Il mondo era molto diverso rispetto ad ora: c’era, ancora per poco, il muro di Berlino, pagavamo in Lire, non c’erano cellulari nè internet. Per saperne di musica bisognava andare in Stazione Centrale a comprare il Melody Maker o il New Musical Express.

Nel vedere sul palco “King Monkey” continuavo a pensare a quanto fosse accaduto nel frattempo e che, di fatto, lui era un superstite dei tempi che furono. Molti artisti suoi coetanei non ci sono più e pure lui non se l’è passata tanto bene, finendo nei guai spesso, fino alla detenzione nel carcere Strageways di Manchester per aver ferito una hostess.
Un personaggio simbolo, una pietra miliare vivente di quello che è stato il pop degli anni 90 e della prima decade del nuovo millennio. Inutile dire quello che la musica sarebbe stata senza di lui.
A 21 anni di distanza da quella prima volta, rivedo sul palco questo personaggio mitico e pur se incredibilmente stonato, mi passa davanti una vita intera, passata a sfogliare riviste, a cercare CD nuovi e brani particolari, a vedere concerti e inventare programmi alla radio. Anche la mia di vita, forse, sarebbe stata diversa senza di lui.

E vederlo così sul palco, quartantatreenne, incredibilmente somigliante a Mehmet Ali Agca, scheletrico, quasi una controfigura di se stesso, che stonatissimo ripropone “Fools Gold” riesce in ogni caso ad emozionarmi.
Cadono muri, torri gemelle, cambiano le monete e le tecnologie. Ma queste cose restano.
Grazie Ian.

Articolo di Bruno De Rivo

Sono le 22 spaccate quando sul palco dei Magazzini Generali di Milano, saltellando come un pugile, fa il suo ingresso da Warrington (UK) Ian George Brown.
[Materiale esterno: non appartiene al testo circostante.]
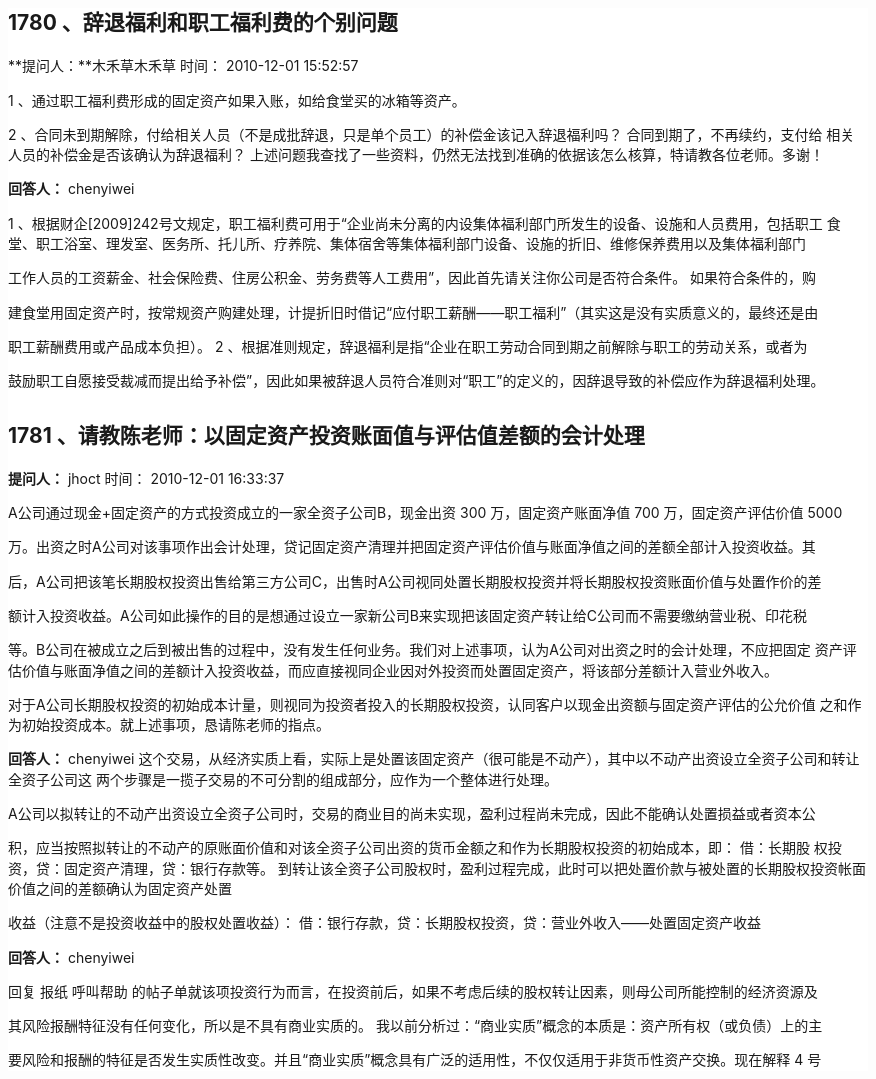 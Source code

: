 ## 1780 、辞退福利和职工福利费的个别问题

**提问人：**木禾草木禾草 时间： 2010-12-01 15:52:57

1 、通过职工福利费形成的固定资产如果入账，如给食堂买的冰箱等资产。

2 、合同未到期解除，付给相关人员（不是成批辞退，只是单个员工）的补偿金该记入辞退福利吗？ 合同到期了，不再续约，支付给
相关人员的补偿金是否该确认为辞退福利？
上述问题我查找了一些资料，仍然无法找到准确的依据该怎么核算，特请教各位老师。多谢！

**回答人：** chenyiwei

1 、根据财企[2009]242号文规定，职工福利费可用于“企业尚未分离的内设集体福利部门所发生的设备、设施和人员费用，包括职工
食堂、职工浴室、理发室、医务所、托儿所、疗养院、集体宿舍等集体福利部门设备、设施的折旧、维修保养费用以及集体福利部门

工作人员的工资薪金、社会保险费、住房公积金、劳务费等人工费用”，因此首先请关注你公司是否符合条件。 如果符合条件的，购

建食堂用固定资产时，按常规资产购建处理，计提折旧时借记“应付职工薪酬——职工福利”（其实这是没有实质意义的，最终还是由

职工薪酬费用或产品成本负担）。 2 、根据准则规定，辞退福利是指“企业在职工劳动合同到期之前解除与职工的劳动关系，或者为

鼓励职工自愿接受裁减而提出给予补偿”，因此如果被辞退人员符合准则对“职工”的定义的，因辞退导致的补偿应作为辞退福利处理。

## 1781 、请教陈老师：以固定资产投资账面值与评估值差额的会计处理

**提问人：** jhoct 时间： 2010-12-01 16:33:37

A公司通过现金+固定资产的方式投资成立的一家全资子公司B，现金出资 300 万，固定资产账面净值 700 万，固定资产评估价值 5000

万。出资之时A公司对该事项作出会计处理，贷记固定资产清理并把固定资产评估价值与账面净值之间的差额全部计入投资收益。其

后，A公司把该笔长期股权投资出售给第三方公司C，出售时A公司视同处置长期股权投资并将长期股权投资账面价值与处置作价的差

额计入投资收益。A公司如此操作的目的是想通过设立一家新公司B来实现把该固定资产转让给C公司而不需要缴纳营业税、印花税

等。B公司在被成立之后到被出售的过程中，没有发生任何业务。我们对上述事项，认为A公司对出资之时的会计处理，不应把固定
资产评估价值与账面净值之间的差额计入投资收益，而应直接视同企业因对外投资而处置固定资产，将该部分差额计入营业外收入。

对于A公司长期股权投资的初始成本计量，则视同为投资者投入的长期股权投资，认同客户以现金出资额与固定资产评估的公允价值
之和作为初始投资成本。就上述事项，恳请陈老师的指点。

**回答人：** chenyiwei
这个交易，从经济实质上看，实际上是处置该固定资产（很可能是不动产），其中以不动产出资设立全资子公司和转让全资子公司这
两个步骤是一揽子交易的不可分割的组成部分，应作为一个整体进行处理。

A公司以拟转让的不动产出资设立全资子公司时，交易的商业目的尚未实现，盈利过程尚未完成，因此不能确认处置损益或者资本公

积，应当按照拟转让的不动产的原账面价值和对该全资子公司出资的货币金额之和作为长期股权投资的初始成本，即： 借：长期股
权投资，贷：固定资产清理，贷：银行存款等。
到转让该全资子公司股权时，盈利过程完成，此时可以把处置价款与被处置的长期股权投资帐面价值之间的差额确认为固定资产处置

收益（注意不是投资收益中的股权处置收益）： 借：银行存款，贷：长期股权投资，贷：营业外收入——处置固定资产收益

**回答人：** chenyiwei

回复 报纸 呼叫帮助 的帖子单就该项投资行为而言，在投资前后，如果不考虑后续的股权转让因素，则母公司所能控制的经济资源及

其风险报酬特征没有任何变化，所以是不具有商业实质的。 我以前分析过：“商业实质”概念的本质是：资产所有权（或负债）上的主

要风险和报酬的特征是否发生实质性改变。并且“商业实质”概念具有广泛的适用性，不仅仅适用于非货币性资产交换。现在解释 4 号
Dietro gli occhiali da sole si nasconde una delle più influenti personalità  della musica britannica degli ultimi vent’anni, che con il suo suono e soprattutto il suo atteggiamento tuttora è considerato un modello di stile.

Non starò qui certo ad elencare le varie e ben note band e conseguenti frontman che hanno tratto ispirazione dal ex leader dei benedetti Stone Roses, che con solo due album cambiarono la storia inglese, ma un promemoria per tenere a mente i meriti di Mr Ian Brown è dovuto e più che mai utile. Si, utile perchè pochi si ricordano un piccolo particolare, ovvero che nonostante il suo mestiere sia proprio il cantante, la sua voce è ironicamente debole, e stonata. Il set si apre con “Crowing for the Poor” che con qualche stratagemma, come le mani a conca attorno al microfono, riesce ancora ancora a risultare piacevole. Man mano però che si passano in rassegna i singoli storici dei suoi 7 album da solista, come “Time is My Everything” o ” Vanity Kills” la voce tende a peggiorare sempre di più.

Il pubblico se ne accorge e Ian innervosito li continua a provocare inneggiando al fatto che siano tutti troppo stanchi di lavoro per ballare. Arriva anche ad interrompere tutto per chiedere solo l’accompagnamento ritmico del batterista a sostegno di improvvisate lezioni di ballo alla gente presente nel locale. Tutto vano purtroppo e con “F.E.A.R.” si raggiunge l’apice delle stecche, probabilmente dovuto al fatto che King Monkey si lascia un po’ andare fregandosene più dell’aspetto fisico della performance, che di quello qualitativo. Rientrato dalla breve pausa ci prova anche rispolverando “Fools Gold” nel tentativo di smuovere qualche culo in più, e in effetti ci riesce, ma senza risultati ecclatanti. Così quando chiude con il singolo del nuovo album “My Way”, ovvero “Stellify” , la gente che era venuta a sentirlo tanto perchè fa figo, ed erano in molti, se ne torna a casa un po’ delusa.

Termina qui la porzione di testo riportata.